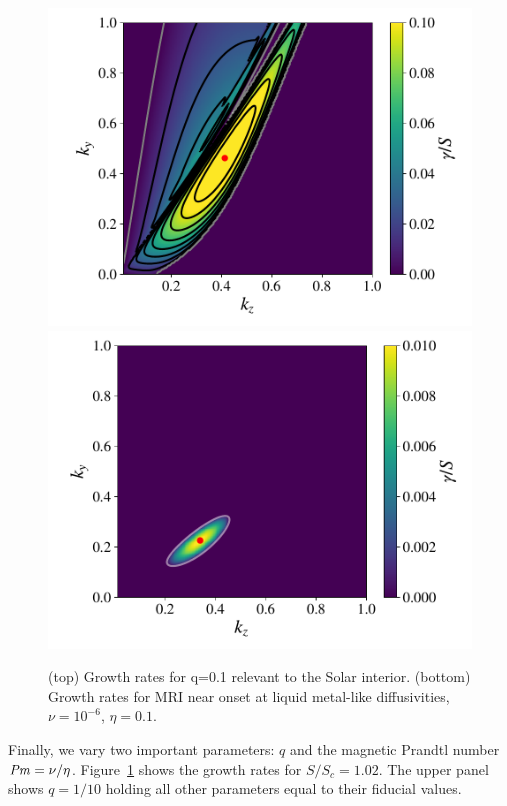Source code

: \documentclass[aps,prl,reprint,superscriptaddress]{revtex4-1}
\newcommand{\SSC}{S/S_{c}}
\newcommand{\Prm}{\mbox{\textit{Pm}}}
\begin{document}
\begin{figure}[h!]
  \centering
  \includegraphics[width=\columnwidth]{run_47_output_growthrates.pdf}\\
  \includegraphics[width=\columnwidth]{run_49_output_growthrates.pdf}
  \caption{(top) Growth rates for q=0.1 relevant to the Solar interior. (bottom) Growth rates for MRI near onset at liquid metal-like diffusivities, $\nu=10^{-6}$, $\eta = 0.1$.}
  \label{fig:other_params}
\end{figure}
Finally, we vary two important parameters:
$q$ and the magnetic Prandtl number $\Prm = \nu/\eta$.
Figure~\ref{fig:other_params} shows the growth rates for $\SSC = 1.02$.
The upper panel shows $q = 1/10$ holding all other parameters equal to their fiducial values.
\end{document}
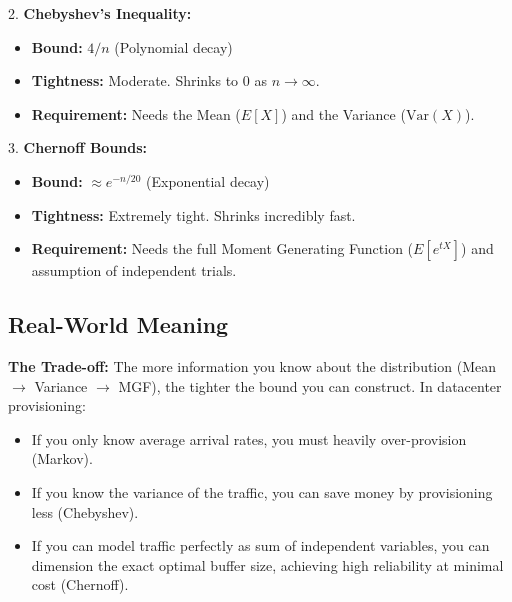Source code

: \documentclass{article}
\begin{document}
2. \textbf{Chebyshev's Inequality:}
   \begin{itemize}
       \item \textbf{Bound:} $4/n$ (Polynomial decay)
       \item \textbf{Tightness:} Moderate. Shrinks to 0 as $n \to \infty$.
       \item \textbf{Requirement:} Needs the Mean ($E[X]$) and the Variance ($\text{Var}(X)$).
   \end{itemize}

3. \textbf{Chernoff Bounds:}
   \begin{itemize}
       \item \textbf{Bound:} $\approx e^{-n/20}$ (Exponential decay)
       \item \textbf{Tightness:} Extremely tight. Shrinks incredibly fast.
       \item \textbf{Requirement:} Needs the full Moment Generating Function ($E[e^{tX}]$) and assumption of independent trials.
   \end{itemize}

\subsection{Real-World Meaning}
\textbf{The Trade-off:} The more information you know about the distribution (Mean $\rightarrow$ Variance $\rightarrow$ MGF), the tighter the bound you can construct. 
In datacenter provisioning:
\begin{itemize}
    \item If you only know average arrival rates, you must heavily over-provision (Markov).
    \item If you know the variance of the traffic, you can save money by provisioning less (Chebyshev).
    \item If you can model traffic perfectly as sum of independent variables, you can dimension the exact optimal buffer size, achieving high reliability at minimal cost (Chernoff).
\end{itemize}
\end{document}
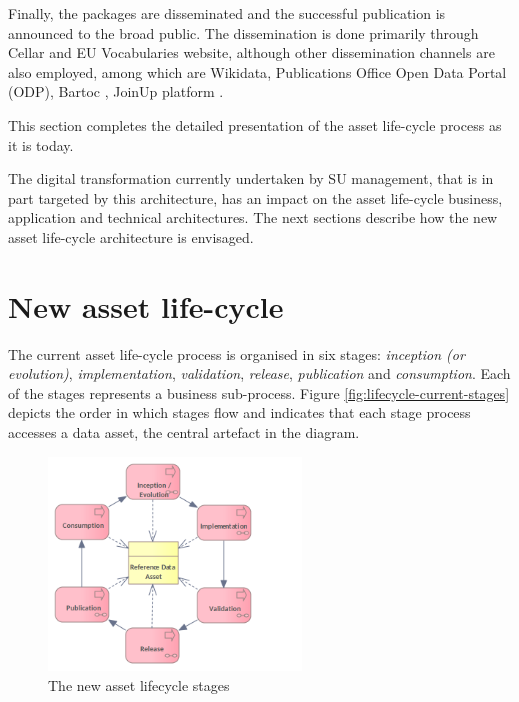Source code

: 	Finally, the packages are disseminated and the successful publication is announced to the broad public. The dissemination is done primarily through Cellar\citep{cdm-francesconi2015ontology} and EU Vocabularies website, although other dissemination channels are also employed, among which are Wikidata\citep{vrandevcic2014wikidata}, Publications Office Open Data Portal (ODP), Bartoc \citep{ledl2016describing}, JoinUp platform \citep{hillenius2013free}.
	
	This section completes the detailed presentation of the asset life-cycle process as it is today. 
	
	The digital transformation currently undertaken by SU management, that is in part targeted by this architecture, has an impact on the asset life-cycle business, application and technical architectures. The next sections describe how the new asset life-cycle architecture is envisaged. 
		
	\section{New asset life-cycle}
	\label{sec:lifecycle-new}	
	
    The current asset life-cycle process is organised in six stages: \textit{inception (or evolution)}, \textit{implementation}, \textit{validation}, \textit{release}, \textit{publication} and \textit{consumption}. Each of the stages represents a business sub-process. Figure \ref{fig:lifecycle-current-stages} depicts the order in which stages flow and indicates that each stage process accesses a data asset, the central artefact in the diagram.
	
	\begin{figure}[h]
		\centering
		\includegraphics[width=0.6\textwidth]{docs/architecture/images/business/Lifecycle process only (new).png}
		\caption{The new asset lifecycle stages}
		\label{fig:lifecycle-new-stages}
	\end{figure}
□ □ □ □
The material above must be reproduced line for line, with the images omitted.

Source code

: \documentclass[aps,prl,reprint,superscriptaddress]{revtex4-1}
\newcommand{\SSC}{S/S_{c}}
\newcommand{\Prm}{\mbox{\textit{Pm}}}
\begin{document}
\begin{figure}[h!]
  \centering
  \includegraphics[width=\columnwidth]{run_47_output_growthrates.pdf}\\
  \includegraphics[width=\columnwidth]{run_49_output_growthrates.pdf}
  \caption{(top) Growth rates for q=0.1 relevant to the Solar interior. (bottom) Growth rates for MRI near onset at liquid metal-like diffusivities, $\nu=10^{-6}$, $\eta = 0.1$.}
  \label{fig:other_params}
\end{figure}
Finally, we vary two important parameters:
$q$ and the magnetic Prandtl number $\Prm = \nu/\eta$.
Figure~\ref{fig:other_params} shows the growth rates for $\SSC = 1.02$.
The upper panel shows $q = 1/10$ holding all other parameters equal to their fiducial values.
\end{document}
Source code

: \documentclass{article}
\begin{document}
2. \textbf{Chebyshev's Inequality:}
   \begin{itemize}
       \item \textbf{Bound:} $4/n$ (Polynomial decay)
       \item \textbf{Tightness:} Moderate. Shrinks to 0 as $n \to \infty$.
       \item \textbf{Requirement:} Needs the Mean ($E[X]$) and the Variance ($\text{Var}(X)$).
   \end{itemize}

3. \textbf{Chernoff Bounds:}
   \begin{itemize}
       \item \textbf{Bound:} $\approx e^{-n/20}$ (Exponential decay)
       \item \textbf{Tightness:} Extremely tight. Shrinks incredibly fast.
       \item \textbf{Requirement:} Needs the full Moment Generating Function ($E[e^{tX}]$) and assumption of independent trials.
   \end{itemize}

\subsection{Real-World Meaning}
\textbf{The Trade-off:} The more information you know about the distribution (Mean $\rightarrow$ Variance $\rightarrow$ MGF), the tighter the bound you can construct. 
In datacenter provisioning:
\begin{itemize}
    \item If you only know average arrival rates, you must heavily over-provision (Markov).
    \item If you know the variance of the traffic, you can save money by provisioning less (Chebyshev).
    \item If you can model traffic perfectly as sum of independent variables, you can dimension the exact optimal buffer size, achieving high reliability at minimal cost (Chernoff).
\end{itemize}
\end{document}
Source code

: 	Finally, the packages are disseminated and the successful publication is announced to the broad public. The dissemination is done primarily through Cellar\citep{cdm-francesconi2015ontology} and EU Vocabularies website, although other dissemination channels are also employed, among which are Wikidata\citep{vrandevcic2014wikidata}, Publications Office Open Data Portal (ODP), Bartoc \citep{ledl2016describing}, JoinUp platform \citep{hillenius2013free}.
	
	This section completes the detailed presentation of the asset life-cycle process as it is today. 
	
	The digital transformation currently undertaken by SU management, that is in part targeted by this architecture, has an impact on the asset life-cycle business, application and technical architectures. The next sections describe how the new asset life-cycle architecture is envisaged. 
		
	\section{New asset life-cycle}
	\label{sec:lifecycle-new}	
	
    The current asset life-cycle process is organised in six stages: \textit{inception (or evolution)}, \textit{implementation}, \textit{validation}, \textit{release}, \textit{publication} and \textit{consumption}. Each of the stages represents a business sub-process. Figure \ref{fig:lifecycle-current-stages} depicts the order in which stages flow and indicates that each stage process accesses a data asset, the central artefact in the diagram.
	
	\begin{figure}[h]
		\centering
		\includegraphics[width=0.6\textwidth]{docs/architecture/images/business/Lifecycle process only (new).png}
		\caption{The new asset lifecycle stages}
		\label{fig:lifecycle-new-stages}
	\end{figure}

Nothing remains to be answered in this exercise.